In Jiàn Zóu la lente si stringe: un racconto breve che ci mette su un bus, di ritorno a casa dopo una lunga giornata. Desideriamo solo silenzio, isolamento, pace. Il videoclip ricorda Poteva essere una bellissima storia d’amore ma di Pippo Sowlo. Curiosamente, questa traccia doveva essere solo un intermezzo in cinese di un minuto  appena, ma poi è diventata qualcosa di più strutturato.

Rio de Janeiro è una samba rivisitata per night club di provincia. L’incontro con la ragazza brasiliana che conferma tutti gli stereotipi ma con una sorpresa “full optional” (ci siamo capiti). È il pezzo dove Tony dimostra che può prendere qualsiasi genere e trasformarlo in teatro dell’assurdo e ci riesce anche bene.

E infine c’è Mi Piacciono le Nere, il brano più controverso. Tony va sopra le righe senza filtri. Stereotipi razziali usati come specchio deformante della nostra società. Frasi come quelle sul black humor o i paragoni calcistici sono bombe a orologeria. Non è razzismo, è radiografia: il razzismo lo mette in scena per mostrarne la stupidità. 

IRONIA, INTIMITÀ E LA MASCHERA

Il terzo nucleo del disco è quello più personale, dove la risata si incrina e lascia spazio all’uomo dietro il personaggio. Se invece avevi il sospetto che il bersaglio fossero solo donne e minoranze, ti sbagli. Tony prende di mira tutti.

Giovanni è forse il brano più difficile da raccontare. Tony gioca con gli stereotipi sull’omosessualità e tende una trappola sottile: il bersaglio non è chi ama in modo diverso, ma chi ancora si scandalizza.
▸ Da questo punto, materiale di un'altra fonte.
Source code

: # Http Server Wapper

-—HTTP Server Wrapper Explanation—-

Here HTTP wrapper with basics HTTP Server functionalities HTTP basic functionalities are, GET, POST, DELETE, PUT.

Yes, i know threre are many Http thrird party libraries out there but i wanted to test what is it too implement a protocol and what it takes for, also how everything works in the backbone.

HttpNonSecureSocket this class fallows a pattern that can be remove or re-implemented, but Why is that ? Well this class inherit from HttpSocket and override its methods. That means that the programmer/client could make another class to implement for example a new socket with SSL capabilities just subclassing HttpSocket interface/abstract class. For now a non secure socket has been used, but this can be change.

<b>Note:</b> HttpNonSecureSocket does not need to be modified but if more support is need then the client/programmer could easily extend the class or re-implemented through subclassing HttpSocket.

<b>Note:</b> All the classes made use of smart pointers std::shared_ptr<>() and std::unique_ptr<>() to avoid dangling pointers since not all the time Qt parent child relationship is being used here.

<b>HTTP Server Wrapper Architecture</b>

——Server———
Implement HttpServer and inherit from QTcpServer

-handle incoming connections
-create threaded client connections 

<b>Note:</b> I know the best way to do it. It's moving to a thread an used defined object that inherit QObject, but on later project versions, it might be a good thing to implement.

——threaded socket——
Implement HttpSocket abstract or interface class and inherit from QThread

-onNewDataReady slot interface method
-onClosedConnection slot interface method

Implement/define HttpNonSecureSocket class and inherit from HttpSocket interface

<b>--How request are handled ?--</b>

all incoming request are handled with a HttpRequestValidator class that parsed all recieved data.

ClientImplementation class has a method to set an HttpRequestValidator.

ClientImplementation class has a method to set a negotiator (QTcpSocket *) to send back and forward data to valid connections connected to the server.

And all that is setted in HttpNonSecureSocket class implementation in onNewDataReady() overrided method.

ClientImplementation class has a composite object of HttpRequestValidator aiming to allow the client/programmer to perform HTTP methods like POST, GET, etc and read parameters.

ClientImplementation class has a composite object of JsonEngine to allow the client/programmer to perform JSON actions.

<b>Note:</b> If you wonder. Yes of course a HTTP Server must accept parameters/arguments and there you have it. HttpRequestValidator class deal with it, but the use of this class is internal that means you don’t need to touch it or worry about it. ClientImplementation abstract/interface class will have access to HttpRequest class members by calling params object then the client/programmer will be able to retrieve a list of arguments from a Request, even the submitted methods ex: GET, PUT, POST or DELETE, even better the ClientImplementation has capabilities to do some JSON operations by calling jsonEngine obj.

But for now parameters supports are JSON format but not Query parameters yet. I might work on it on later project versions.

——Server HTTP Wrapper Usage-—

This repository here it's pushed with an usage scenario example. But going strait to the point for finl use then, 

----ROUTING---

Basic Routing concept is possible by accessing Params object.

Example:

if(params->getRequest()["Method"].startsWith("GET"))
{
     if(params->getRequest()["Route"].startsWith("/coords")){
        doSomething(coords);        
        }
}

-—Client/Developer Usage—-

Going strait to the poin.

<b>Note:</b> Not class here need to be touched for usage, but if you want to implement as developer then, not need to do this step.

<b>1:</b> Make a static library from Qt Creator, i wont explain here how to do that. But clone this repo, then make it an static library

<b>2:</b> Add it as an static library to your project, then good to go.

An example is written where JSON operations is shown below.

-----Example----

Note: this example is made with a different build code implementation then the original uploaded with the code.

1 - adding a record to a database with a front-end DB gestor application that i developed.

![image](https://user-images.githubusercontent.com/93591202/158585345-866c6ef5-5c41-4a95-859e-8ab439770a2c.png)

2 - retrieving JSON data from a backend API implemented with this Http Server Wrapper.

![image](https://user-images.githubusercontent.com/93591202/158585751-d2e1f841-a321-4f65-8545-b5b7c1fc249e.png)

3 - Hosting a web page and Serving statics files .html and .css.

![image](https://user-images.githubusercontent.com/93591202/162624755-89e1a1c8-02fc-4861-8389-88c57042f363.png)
La canzone colpisce l’uomo medio, quello che si crede moderno ma pensa ancora con i riflessi del bar sport. Il paradosso? Ascoltandola, non capirà di esser lui il soggetto.

Nel testo sfilano i cliché con cui certi idioti pensano di “riconoscere un gay”. Molti rideranno, senza accorgersi che ridono di se stessi.

Sessonline trascrive l’esperienza notturna su un sito per adulti. Immagina un boomer che ha difficoltà a mandare un messaggio, lasciato libero su un sito pieno di banner discutibili. È il ritratto della solitudine digitale mascherata da commedia, grottesca e malinconica. A mio personale avviso, forse il pezzo più debole del disco.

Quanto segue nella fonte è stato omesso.